- **Saved data entries**:

========================================

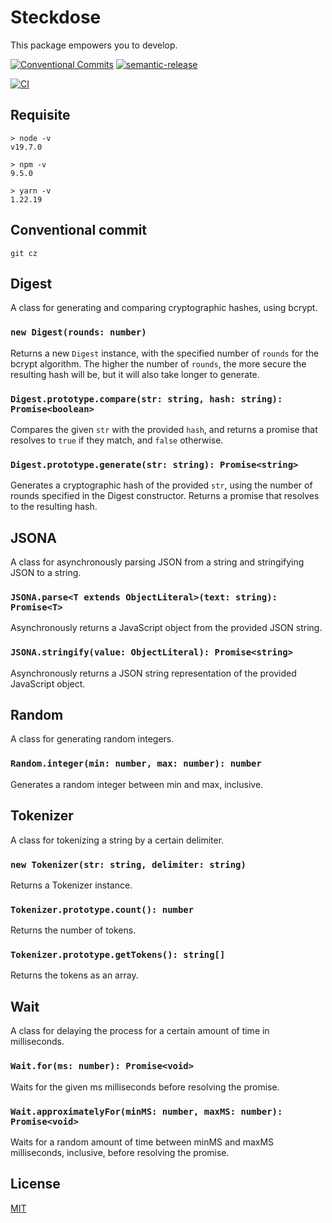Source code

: # Steckdose

This package empowers you to develop.

[![Conventional Commits](https://img.shields.io/badge/Conventional%20Commits-1.0.0-yellow.svg)](https://conventionalcommits.org)
[![semantic-release](https://img.shields.io/badge/%20%20%F0%9F%93%A6%F0%9F%9A%80-semantic--release-e10079.svg)](https://github.com/semantic-release/semantic-release)

[![CI](https://github.com/jamashita/steckdose/actions/workflows/ci.yml/badge.svg)](https://github.com/jamashita/steckdose/actions/workflows/ci.yml)

## Requisite

```
> node -v
v19.7.0

> npm -v
9.5.0

> yarn -v
1.22.19
```

## Conventional commit

```
git cz
```

## Digest

A class for generating and comparing cryptographic hashes, using bcrypt.

### `new Digest(rounds: number)`

Returns a new `Digest` instance, with the specified number of `rounds` for the bcrypt algorithm. The higher the number
of `rounds`, the more secure the resulting hash will be, but it will also take longer to generate.

### `Digest.prototype.compare(str: string, hash: string): Promise<boolean>`

Compares the given `str` with the provided `hash`, and returns a promise that resolves to `true` if they match,
and `false` otherwise.

### `Digest.prototype.generate(str: string): Promise<string>`

Generates a cryptographic hash of the provided `str`, using the number of rounds specified in the Digest constructor.
Returns a promise that resolves to the resulting hash.

## JSONA

A class for asynchronously parsing JSON from a string and stringifying JSON to a string.

### `JSONA.parse<T extends ObjectLiteral>(text: string): Promise<T>`

Asynchronously returns a JavaScript object from the provided JSON string.

### `JSONA.stringify(value: ObjectLiteral): Promise<string>`

Asynchronously returns a JSON string representation of the provided JavaScript object.

## Random

A class for generating random integers.

### `Random.integer(min: number, max: number): number`

Generates a random integer between min and max, inclusive.

## Tokenizer

A class for tokenizing a string by a certain delimiter.

### `new Tokenizer(str: string, delimiter: string)`

Returns a Tokenizer instance.

### `Tokenizer.prototype.count(): number`

Returns the number of tokens.

### `Tokenizer.prototype.getTokens(): string[]`

Returns the tokens as an array.

## Wait

A class for delaying the process for a certain amount of time in milliseconds.

### `Wait.for(ms: number): Promise<void>`

Waits for the given ms milliseconds before resolving the promise.

### `Wait.approximatelyFor(minMS: number, maxMS: number): Promise<void>`

Waits for a random amount of time between minMS and maxMS milliseconds, inclusive, before resolving the promise.

## License

[MIT](LICENSE)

========================================

- **ACTION ITEM**: Up to and including the last line of the data, copy each line exactly, starting with the line that contains "## Conventional commit".

- **SOLUTION TO THE PROBLEM**:
## Conventional commit

```
git cz
```

## Digest

A class for generating and comparing cryptographic hashes, using bcrypt.

### `new Digest(rounds: number)`

Returns a new `Digest` instance, with the specified number of `rounds` for the bcrypt algorithm. The higher the number
of `rounds`, the more secure the resulting hash will be, but it will also take longer to generate.

### `Digest.prototype.compare(str: string, hash: string): Promise<boolean>`

Compares the given `str` with the provided `hash`, and returns a promise that resolves to `true` if they match,
and `false` otherwise.

### `Digest.prototype.generate(str: string): Promise<string>`

Generates a cryptographic hash of the provided `str`, using the number of rounds specified in the Digest constructor.
Returns a promise that resolves to the resulting hash.

## JSONA

A class for asynchronously parsing JSON from a string and stringifying JSON to a string.

### `JSONA.parse<T extends ObjectLiteral>(text: string): Promise<T>`

Asynchronously returns a JavaScript object from the provided JSON string.

### `JSONA.stringify(value: ObjectLiteral): Promise<string>`

Asynchronously returns a JSON string representation of the provided JavaScript object.

## Random

A class for generating random integers.

### `Random.integer(min: number, max: number): number`

Generates a random integer between min and max, inclusive.

## Tokenizer

A class for tokenizing a string by a certain delimiter.

### `new Tokenizer(str: string, delimiter: string)`

Returns a Tokenizer instance.

### `Tokenizer.prototype.count(): number`

Returns the number of tokens.

### `Tokenizer.prototype.getTokens(): string[]`

Returns the tokens as an array.

## Wait

A class for delaying the process for a certain amount of time in milliseconds.

### `Wait.for(ms: number): Promise<void>`

Waits for the given ms milliseconds before resolving the promise.

### `Wait.approximatelyFor(minMS: number, maxMS: number): Promise<void>`

Waits for a random amount of time between minMS and maxMS milliseconds, inclusive, before resolving the promise.

## License

[MIT](LICENSE)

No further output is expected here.